SECD Machine

1. Introduction
2. Basic Data Structures
3. Machine Description
4. References
- 4.1. SECD Machine
- 4.2. Lisp to SECD Compiler

1. Introduction

Landin introduced the SECD machine back in 1964, Plotkin used it in the mid 1970s, and Henderson employed it in his book on Lispkit in 1980.

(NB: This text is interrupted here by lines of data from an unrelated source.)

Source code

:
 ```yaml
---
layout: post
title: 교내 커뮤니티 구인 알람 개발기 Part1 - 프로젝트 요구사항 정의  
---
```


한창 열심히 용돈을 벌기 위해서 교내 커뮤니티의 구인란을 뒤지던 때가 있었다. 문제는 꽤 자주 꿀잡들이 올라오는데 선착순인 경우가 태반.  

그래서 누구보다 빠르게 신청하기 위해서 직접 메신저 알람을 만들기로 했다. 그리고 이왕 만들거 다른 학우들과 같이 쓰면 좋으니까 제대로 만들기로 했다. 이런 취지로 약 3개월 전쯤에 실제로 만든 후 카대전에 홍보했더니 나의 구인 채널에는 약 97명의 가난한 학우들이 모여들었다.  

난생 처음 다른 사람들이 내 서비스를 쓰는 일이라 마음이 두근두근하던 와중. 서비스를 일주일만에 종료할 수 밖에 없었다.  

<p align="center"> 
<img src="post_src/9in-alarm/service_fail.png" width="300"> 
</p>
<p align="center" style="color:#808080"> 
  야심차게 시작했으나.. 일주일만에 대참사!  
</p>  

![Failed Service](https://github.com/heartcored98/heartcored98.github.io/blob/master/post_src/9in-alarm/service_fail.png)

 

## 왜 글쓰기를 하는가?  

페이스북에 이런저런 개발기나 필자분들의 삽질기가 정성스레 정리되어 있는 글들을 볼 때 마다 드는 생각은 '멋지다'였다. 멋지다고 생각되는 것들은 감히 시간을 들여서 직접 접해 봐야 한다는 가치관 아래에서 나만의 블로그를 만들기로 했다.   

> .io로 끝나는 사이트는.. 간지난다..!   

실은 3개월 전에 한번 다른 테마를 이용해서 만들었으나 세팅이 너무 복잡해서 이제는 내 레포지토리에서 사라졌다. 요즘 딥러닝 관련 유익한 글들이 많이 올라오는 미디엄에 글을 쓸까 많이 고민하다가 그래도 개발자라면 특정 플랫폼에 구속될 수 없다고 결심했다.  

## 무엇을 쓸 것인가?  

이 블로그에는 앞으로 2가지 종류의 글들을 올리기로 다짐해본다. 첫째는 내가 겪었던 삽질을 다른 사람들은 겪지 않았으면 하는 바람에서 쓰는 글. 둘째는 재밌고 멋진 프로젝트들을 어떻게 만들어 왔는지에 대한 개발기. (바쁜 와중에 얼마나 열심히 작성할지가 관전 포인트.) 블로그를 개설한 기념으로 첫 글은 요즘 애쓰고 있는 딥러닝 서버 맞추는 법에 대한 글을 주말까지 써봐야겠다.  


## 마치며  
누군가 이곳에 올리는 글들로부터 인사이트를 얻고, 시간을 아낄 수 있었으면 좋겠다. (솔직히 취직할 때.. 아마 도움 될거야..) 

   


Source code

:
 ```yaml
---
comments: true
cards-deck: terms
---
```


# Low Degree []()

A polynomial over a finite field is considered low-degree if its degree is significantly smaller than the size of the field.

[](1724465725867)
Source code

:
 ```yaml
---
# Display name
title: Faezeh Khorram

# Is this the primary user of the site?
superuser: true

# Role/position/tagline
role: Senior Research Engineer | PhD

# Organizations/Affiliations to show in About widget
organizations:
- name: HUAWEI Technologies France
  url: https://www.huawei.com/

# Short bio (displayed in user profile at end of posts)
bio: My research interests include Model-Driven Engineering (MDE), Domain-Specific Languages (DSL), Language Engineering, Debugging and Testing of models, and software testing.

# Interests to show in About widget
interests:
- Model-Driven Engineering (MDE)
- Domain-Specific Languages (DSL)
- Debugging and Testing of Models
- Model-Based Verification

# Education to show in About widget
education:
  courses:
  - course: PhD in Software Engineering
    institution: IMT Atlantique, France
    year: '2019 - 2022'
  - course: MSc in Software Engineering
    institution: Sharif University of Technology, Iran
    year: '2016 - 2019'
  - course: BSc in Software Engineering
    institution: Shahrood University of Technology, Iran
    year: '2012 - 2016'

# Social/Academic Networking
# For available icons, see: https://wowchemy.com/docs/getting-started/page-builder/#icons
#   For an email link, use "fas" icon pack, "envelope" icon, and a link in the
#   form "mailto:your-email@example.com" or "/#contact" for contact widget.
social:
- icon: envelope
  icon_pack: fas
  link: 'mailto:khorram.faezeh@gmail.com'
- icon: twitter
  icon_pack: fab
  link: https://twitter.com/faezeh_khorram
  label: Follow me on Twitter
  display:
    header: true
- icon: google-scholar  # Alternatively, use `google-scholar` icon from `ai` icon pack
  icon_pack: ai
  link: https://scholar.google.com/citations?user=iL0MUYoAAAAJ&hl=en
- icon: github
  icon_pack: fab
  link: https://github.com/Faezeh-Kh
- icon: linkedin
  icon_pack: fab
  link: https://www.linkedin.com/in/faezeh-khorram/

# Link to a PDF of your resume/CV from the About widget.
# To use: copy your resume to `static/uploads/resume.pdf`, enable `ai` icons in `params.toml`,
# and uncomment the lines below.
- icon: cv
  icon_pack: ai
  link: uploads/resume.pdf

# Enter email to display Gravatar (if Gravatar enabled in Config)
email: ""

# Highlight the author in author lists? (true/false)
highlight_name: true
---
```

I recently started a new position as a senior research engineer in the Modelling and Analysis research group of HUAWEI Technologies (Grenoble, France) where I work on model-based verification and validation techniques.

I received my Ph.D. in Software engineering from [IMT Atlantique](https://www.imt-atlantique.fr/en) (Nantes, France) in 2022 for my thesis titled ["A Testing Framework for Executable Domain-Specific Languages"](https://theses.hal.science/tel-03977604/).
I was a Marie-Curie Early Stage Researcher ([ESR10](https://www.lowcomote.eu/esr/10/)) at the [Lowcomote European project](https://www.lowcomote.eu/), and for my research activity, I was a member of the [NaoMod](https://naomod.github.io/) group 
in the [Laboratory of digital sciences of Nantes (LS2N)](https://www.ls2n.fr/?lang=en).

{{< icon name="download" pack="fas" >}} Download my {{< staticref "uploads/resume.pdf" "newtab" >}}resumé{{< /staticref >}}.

We will discuss the description of the theoretical architecture of the SECD machine (namely, its registers, its instruction set, and how each operation transforms the SECD machine state). Once we have finished this, we will consider a compiler from Lisp to SECD instructions.

Why Lisp? Well, we don't need to consider a parser or grammar for a simple input language. It's nothing more than wishing to avoid difficulties.

2. Basic Data Structures

The five key data structures SECD machines will build, manipulate, and keep in memory:

Arbitrary S-expressions for computed data
Lists representing programs to be executed
Stacks used by the program's instructions
"Value lists" containing the arguments for uncompleted function applications
Closures to represent unprocessed function applications

3. Machine Description

Like any abstract machine, we have some instruction set which manipulates stacks or registers.

3.1. The four "registers"

There are four "registers" (stacks):

s stack: holds intermediate results, it's a list of expressions
e environment: holds values bound to variables
c control: contains the code being executed
d dump: stores the contents of the other registers temporarily when a function-call occurs (and restores them upon return)

Everything in the environment e is given a unique ID, which is essentially a tuple (x, y) where x is the location of the list on the stack, y is the position in that list.

3.2. Operations

Following Henderson, we have the following instruction set for our SECD machine:

LD: load
LDC: load a constant onto the stack
LDF: load a function onto the stack
AP: apply a function
RTN: return
DUM: create a dummy environment
RAP: recursively apply
SEL: select subcontrol
JOIN: rejoin main control
CAR: take the car of the top of the s stack
CDR: take the cdr of the top of the s stack
ATOM: apply the atom predicate to the top stack item
CONS: form cons of top two stack items
EQ: apply eq predicate to top two stack items
STOP: stop the machine, we're done

And then about a half-dozen arithmetic operators (ADD, SUB, MUL, DIV, REM, LEQ).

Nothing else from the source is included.